Там, между прочим, действует одна мужественная татарка, великанша-героиня; теперь я самое имя ее позабыл, а тогда у меня и руки и ноги холодели, как только оно упоминалось! «Да, – говаривал, бывало, Пунин, значительно кивая головою, – Херасков – тот спуску не дает. Иной раз такой выдвинет стишок – просто зашибет… Только держись!… Ты его постигнуть желаешь, а уж он – вон где! и трубит, трубит, аки кимвалон![16] Зато уж и имя ему дано! Одно слово: «Херррасков!!» Ломоносова Пунин упрекал в слишком простом и вольном слоге, а к Державину относился почти враждебно, говоря, что он более царедворец, нежели пиита[17]. В нашем доме не только не обращали никакого внимания на литературу, на поэзию, но даже считали стихи, особенно русские стихи, за нечто совсем непристойное и пошлое; бабушка их даже не называла стихами, а «кантами»[18]; всякий сочинитель кантов был, по ее мнению, либо пьяница горький, либо круглый дурак. Воспитанный в подобных понятиях, я неминуемо должен был либо с гадливостью отвернуться от Пунина – он же к тому был неопрятен и неряшлив, что тоже оскорбляло мои барские привычки, – либо, увлеченный и побежденный им, последовать его примеру, заразиться его стихобесием… Оно так и случилось. Я тоже начал читать стихи, или, как выражалась бабушка, воспевать канты… даже попытался сам нечто сочинить, а именно описание шарманки, в котором находились следующие два стишка:

Вот верти́тся толстый валИ зубцами защелка́л…

Пунин одобрил в этом описании некоторую звукоподражательность, но самый сюжет осудил, как низкий и недостойный лирного бряцанья[19].

Увы! Все эти попытки, и волнения, и восторги, наши уединенные чтения, наша жизнь вдвоем, наша поэзия – все покончилось разом. Как громовой удар, на нас внезапно обрушилась беда.

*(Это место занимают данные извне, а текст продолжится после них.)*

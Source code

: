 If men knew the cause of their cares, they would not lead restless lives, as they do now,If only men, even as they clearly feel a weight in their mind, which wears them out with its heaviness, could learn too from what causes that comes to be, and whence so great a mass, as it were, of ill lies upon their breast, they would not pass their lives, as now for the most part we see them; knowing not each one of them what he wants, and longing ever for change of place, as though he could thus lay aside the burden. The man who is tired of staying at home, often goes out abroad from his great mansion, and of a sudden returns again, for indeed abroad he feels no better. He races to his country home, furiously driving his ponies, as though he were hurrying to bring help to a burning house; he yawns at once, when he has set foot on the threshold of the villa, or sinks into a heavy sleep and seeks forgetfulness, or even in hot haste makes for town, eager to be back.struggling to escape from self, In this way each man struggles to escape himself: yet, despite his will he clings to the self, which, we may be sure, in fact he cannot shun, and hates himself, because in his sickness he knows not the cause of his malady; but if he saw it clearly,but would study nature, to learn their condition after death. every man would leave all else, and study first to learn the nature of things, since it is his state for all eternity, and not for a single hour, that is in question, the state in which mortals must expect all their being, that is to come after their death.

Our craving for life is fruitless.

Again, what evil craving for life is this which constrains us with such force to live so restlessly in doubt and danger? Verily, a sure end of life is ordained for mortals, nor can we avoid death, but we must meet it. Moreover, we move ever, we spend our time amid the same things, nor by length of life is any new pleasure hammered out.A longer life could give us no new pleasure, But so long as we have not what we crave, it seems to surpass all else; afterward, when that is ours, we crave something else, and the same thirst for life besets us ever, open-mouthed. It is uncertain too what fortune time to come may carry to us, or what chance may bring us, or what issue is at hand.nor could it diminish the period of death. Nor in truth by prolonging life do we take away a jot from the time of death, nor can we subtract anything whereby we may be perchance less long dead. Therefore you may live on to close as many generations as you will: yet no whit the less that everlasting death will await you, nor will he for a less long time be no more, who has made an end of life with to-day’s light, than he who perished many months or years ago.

Бабушка во всем любила чистоту и порядок, ни дать ни взять тогдашние исполнительные генералы; в чистоте и порядке должен был содержаться и сад наш. А потому от времени до времени в него «нагоняли» бестягольных мужиков-бобылей, заштатных или опальных дворовых[20] – и заставляли их чистить дорожки, полоть гряды, просевать и разрыхлять землю под клумбы и т. п. Вот однажды, в самый развал именно такого пригона, бабушка отправилась в сад и меня с собой взяла. Всюду, между деревьев, по луговинам, мелькали белые, красные, сизые рубахи; всюду слышался скрежет и лязг скребущих лопат, глухой стук земляных комьев о косо поставленные сита. Проходя мимо рабочих, бабушка своим орлиным оком тотчас заметила, что один из них и усердствовал меньше прочих, и шапку снял как будто нехотя. Это был очень еще молодой парень с испитым лицом и впалыми тусклыми глазами. Нанковый кафтан[21], весь прорванный и заплатанный, едва держался на узких его плечах.